### Required action
Everything in the data except the pictures belongs in your answer, copied exactly.

### Exercise material
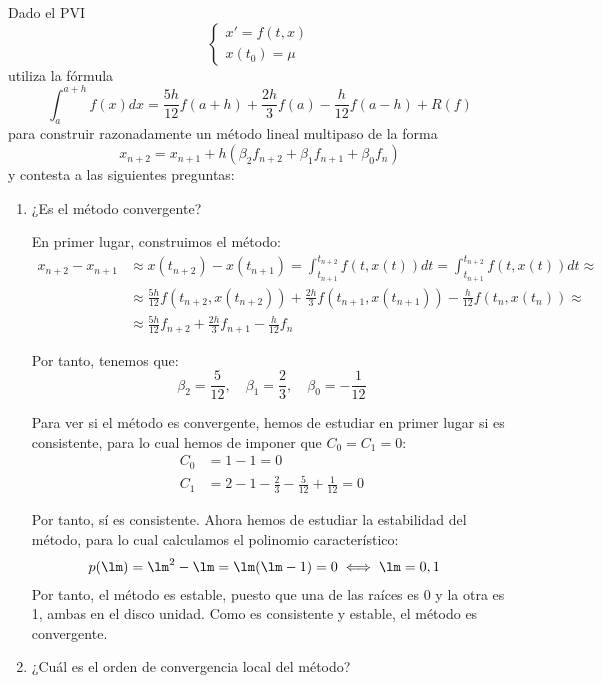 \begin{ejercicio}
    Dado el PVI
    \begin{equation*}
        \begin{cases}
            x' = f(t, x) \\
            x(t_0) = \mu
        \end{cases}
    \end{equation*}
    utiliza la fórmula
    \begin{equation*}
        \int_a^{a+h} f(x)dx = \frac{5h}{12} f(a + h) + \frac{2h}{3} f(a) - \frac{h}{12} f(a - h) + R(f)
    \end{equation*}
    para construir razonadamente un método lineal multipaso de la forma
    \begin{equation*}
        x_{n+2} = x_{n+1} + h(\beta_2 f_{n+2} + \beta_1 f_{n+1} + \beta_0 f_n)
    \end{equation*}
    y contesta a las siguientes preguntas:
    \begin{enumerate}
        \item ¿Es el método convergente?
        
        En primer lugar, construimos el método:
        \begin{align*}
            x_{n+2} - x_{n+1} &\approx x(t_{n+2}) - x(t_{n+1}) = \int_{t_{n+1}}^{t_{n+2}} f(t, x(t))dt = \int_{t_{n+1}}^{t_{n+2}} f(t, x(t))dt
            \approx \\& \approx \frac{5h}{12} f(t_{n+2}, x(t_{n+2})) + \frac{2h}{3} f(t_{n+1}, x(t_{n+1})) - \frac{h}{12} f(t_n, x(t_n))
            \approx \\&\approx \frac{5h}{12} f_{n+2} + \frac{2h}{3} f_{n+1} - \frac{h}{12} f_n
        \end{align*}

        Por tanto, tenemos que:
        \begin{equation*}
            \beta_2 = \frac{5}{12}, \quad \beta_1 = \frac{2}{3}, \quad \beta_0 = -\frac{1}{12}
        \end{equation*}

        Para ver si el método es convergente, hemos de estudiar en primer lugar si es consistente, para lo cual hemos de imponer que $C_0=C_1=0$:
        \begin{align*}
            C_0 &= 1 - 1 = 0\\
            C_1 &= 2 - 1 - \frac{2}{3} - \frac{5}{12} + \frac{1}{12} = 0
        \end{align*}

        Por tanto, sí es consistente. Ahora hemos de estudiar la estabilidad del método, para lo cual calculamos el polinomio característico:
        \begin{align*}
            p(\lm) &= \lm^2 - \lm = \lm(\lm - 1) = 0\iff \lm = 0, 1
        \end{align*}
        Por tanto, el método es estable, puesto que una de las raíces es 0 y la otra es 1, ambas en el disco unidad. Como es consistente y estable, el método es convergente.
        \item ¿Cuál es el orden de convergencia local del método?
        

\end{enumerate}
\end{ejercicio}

### Task result
 \begin{ejercicio}
    Dado el PVI
    \begin{equation*}
        \begin{cases}
            x' = f(t, x) \\
            x(t_0) = \mu
        \end{cases}
    \end{equation*}
    utiliza la fórmula
    \begin{equation*}
        \int_a^{a+h} f(x)dx = \frac{5h}{12} f(a + h) + \frac{2h}{3} f(a) - \frac{h}{12} f(a - h) + R(f)
    \end{equation*}
    para construir razonadamente un método lineal multipaso de la forma
    \begin{equation*}
        x_{n+2} = x_{n+1} + h(\beta_2 f_{n+2} + \beta_1 f_{n+1} + \beta_0 f_n)
    \end{equation*}
    y contesta a las siguientes preguntas:
    \begin{enumerate}
        \item ¿Es el método convergente?
        
        En primer lugar, construimos el método:
        \begin{align*}
            x_{n+2} - x_{n+1} &\approx x(t_{n+2}) - x(t_{n+1}) = \int_{t_{n+1}}^{t_{n+2}} f(t, x(t))dt = \int_{t_{n+1}}^{t_{n+2}} f(t, x(t))dt
            \approx \\& \approx \frac{5h}{12} f(t_{n+2}, x(t_{n+2})) + \frac{2h}{3} f(t_{n+1}, x(t_{n+1})) - \frac{h}{12} f(t_n, x(t_n))
            \approx \\&\approx \frac{5h}{12} f_{n+2} + \frac{2h}{3} f_{n+1} - \frac{h}{12} f_n
        \end{align*}

        Por tanto, tenemos que:
        \begin{equation*}
            \beta_2 = \frac{5}{12}, \quad \beta_1 = \frac{2}{3}, \quad \beta_0 = -\frac{1}{12}
        \end{equation*}

        Para ver si el método es convergente, hemos de estudiar en primer lugar si es consistente, para lo cual hemos de imponer que $C_0=C_1=0$:
        \begin{align*}
            C_0 &= 1 - 1 = 0\\
            C_1 &= 2 - 1 - \frac{2}{3} - \frac{5}{12} + \frac{1}{12} = 0
        \end{align*}

        Por tanto, sí es consistente. Ahora hemos de estudiar la estabilidad del método, para lo cual calculamos el polinomio característico:
        \begin{align*}
            p(\lm) &= \lm^2 - \lm = \lm(\lm - 1) = 0\iff \lm = 0, 1
        \end{align*}
        Por tanto, el método es estable, puesto que una de las raíces es 0 y la otra es 1, ambas en el disco unidad. Como es consistente y estable, el método es convergente.
        \item ¿Cuál es el orden de convergencia local del método?
        

\end{enumerate}
\end{ejercicio}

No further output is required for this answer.